*** MATERIAL FOR THIS TASK ***
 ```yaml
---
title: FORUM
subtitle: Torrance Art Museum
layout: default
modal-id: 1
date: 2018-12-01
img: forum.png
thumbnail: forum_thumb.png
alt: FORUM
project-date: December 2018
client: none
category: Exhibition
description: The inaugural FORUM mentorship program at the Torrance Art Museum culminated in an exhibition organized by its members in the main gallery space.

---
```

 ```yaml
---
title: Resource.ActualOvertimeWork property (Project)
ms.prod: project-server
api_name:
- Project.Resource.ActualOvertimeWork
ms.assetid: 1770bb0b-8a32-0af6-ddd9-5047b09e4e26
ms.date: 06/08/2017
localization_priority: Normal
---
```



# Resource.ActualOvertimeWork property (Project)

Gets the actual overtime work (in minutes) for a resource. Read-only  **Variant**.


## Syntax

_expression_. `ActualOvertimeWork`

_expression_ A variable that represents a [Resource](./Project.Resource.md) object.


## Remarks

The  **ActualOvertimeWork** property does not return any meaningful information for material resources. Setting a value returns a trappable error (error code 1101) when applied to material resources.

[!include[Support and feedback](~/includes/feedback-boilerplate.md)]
*** End of MATERIAL FOR THIS TASK ***
**EXERCISE BRIEF**:
Return each line above where the word "Torrance" shows up.

**ANSWER SECTION**:
subtitle: Torrance Art Museum
description: The inaugural FORUM mentorship program at the Torrance Art Museum culminated in an exhibition organized by its members in the main gallery space.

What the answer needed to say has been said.